Il en va de même pour le panneau de la Nativité, réalisé pour décorer l’autel qui se trouvait près de la tombe d’Eustache Balbi, podestat de Brescia, dans l’église de Sant’Elena, située à l’extrémité orientale de la ville. Ce dernier, dans son testament rédigé de sa propre main en 1478, avait ordonné que, “in termine de mexi 6” à partir de sa mort, un retable avec “el presepio, tanto bello, et honorevol quanto se po” soit réalisé. Il nomme ses frères Filippo, Giacomo et Benedetto et ses enfants Andrea, Zaccaria, Cristina et Chiara comme commissaires. L’inscription sur la pierre tombale nous apprend qu’Eustache est mort en avril 1480. On peut donc supposer que Bastiani a abandonné le tableau à la fin de l’année. La disposition symétrique et la sérénité des personnages révèlent immédiatement l’“intention symbolique” de l’image : les frères du défunt, en tant qu’exécuteurs testamentaires, n’ont pas manqué l’occasion de disposer leurs saints éponymes, ainsi que celui du défunt bien sûr, autour de la scène sacrée. Nous voyons, à partir de la gauche, Eustache, portant une armure et une bannière avec son nom en lettres capitales, Jacques, Philippe et Benoît, portant une chape et une robe blanche à larges manches, c’est-à-dire l’habit des bénédictins réformés de l’église olivétaine de Sainte-Hélène.
La lecture de la lunette avec la Vierge à l’Enfant trônant, les saints Jean-Baptiste et Donateur Giovanni degli Angeli, signée et datée de 1484, conservée dans la basilique Santi Maria e Donato de Murano, est encore plus intrigante. Grâce à la découverte du testament du mécène, Lucia Sartor(Lazzaro Bastiani et ses mécènes, in “Arte Veneta”, 50, 1997, pp. 38-53) a pu non seulement reconstituer l’emplacement original du tableau - sur la contre-façade de l’édifice, où l’on peut encore voir une niche un peu plus grande - mais aussi déchiffrer le subtil jeu d’énigmes imaginé par Bastiani, selon les indications du curé de la paroisse. Saint Jean-Baptiste accompagne deux anges en présence de la Vierge, tandis que saint Donat, patron de la basilique, présente le donateur et, comme dans un rébus, il est possible de déduire son nom et la fonction qu’il occupait. Le perroquet, sous le mur en bas à droite, symbole de l’éloquence rédemptrice, fait allusion à l’espérance de la vie éternelle, tout comme la curieuse feuille derrière saint Donat, qui rappelle un beau passage du Livre du Siracide (14, 18-19) : “Comme les feuilles vertes d’un arbre feuillu, les unes tombent et les autres poussent, ainsi sont les générations humaines : l’une meurt et l’autre naît”.
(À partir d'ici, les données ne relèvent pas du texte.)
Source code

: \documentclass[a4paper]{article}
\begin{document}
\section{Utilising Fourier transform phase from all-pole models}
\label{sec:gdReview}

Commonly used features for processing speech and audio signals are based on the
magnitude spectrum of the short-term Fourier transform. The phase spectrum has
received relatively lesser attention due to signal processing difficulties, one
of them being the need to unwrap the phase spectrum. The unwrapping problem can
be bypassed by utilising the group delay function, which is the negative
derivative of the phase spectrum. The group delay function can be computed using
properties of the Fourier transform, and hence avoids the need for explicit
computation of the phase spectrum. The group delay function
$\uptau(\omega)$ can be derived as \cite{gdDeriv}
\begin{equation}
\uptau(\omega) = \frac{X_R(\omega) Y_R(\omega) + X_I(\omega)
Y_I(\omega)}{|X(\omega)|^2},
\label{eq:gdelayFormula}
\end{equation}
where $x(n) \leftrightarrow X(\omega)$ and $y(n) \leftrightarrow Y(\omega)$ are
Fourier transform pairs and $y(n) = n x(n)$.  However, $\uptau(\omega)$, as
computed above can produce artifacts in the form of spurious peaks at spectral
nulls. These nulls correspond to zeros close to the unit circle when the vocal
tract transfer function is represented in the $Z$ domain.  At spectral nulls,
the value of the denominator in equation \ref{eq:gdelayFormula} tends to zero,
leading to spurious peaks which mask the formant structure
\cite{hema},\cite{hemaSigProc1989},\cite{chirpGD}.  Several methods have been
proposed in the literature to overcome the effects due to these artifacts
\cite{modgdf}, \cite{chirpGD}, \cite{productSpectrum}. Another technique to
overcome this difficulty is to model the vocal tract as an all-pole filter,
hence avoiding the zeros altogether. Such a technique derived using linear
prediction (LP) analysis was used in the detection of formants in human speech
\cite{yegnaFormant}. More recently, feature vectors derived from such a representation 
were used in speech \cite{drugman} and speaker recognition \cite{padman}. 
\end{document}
Bastiani utilise un langage sévère, linéaire et iconique qui renonce à l’impression de réalité pour transformer des détails parfois standardisés en signifiants puissants. Renoncer à une vision de perdants et de gagnants, de grands poètes et de simples débiteurs, nous aidera à redonner sa juste dimension à un artiste plus que connu à Venise dans la seconde moitié du XVe siècle et injustement condamné à l’oubli par une histoire trop souvent entravée par des questions triviales de goût et de style.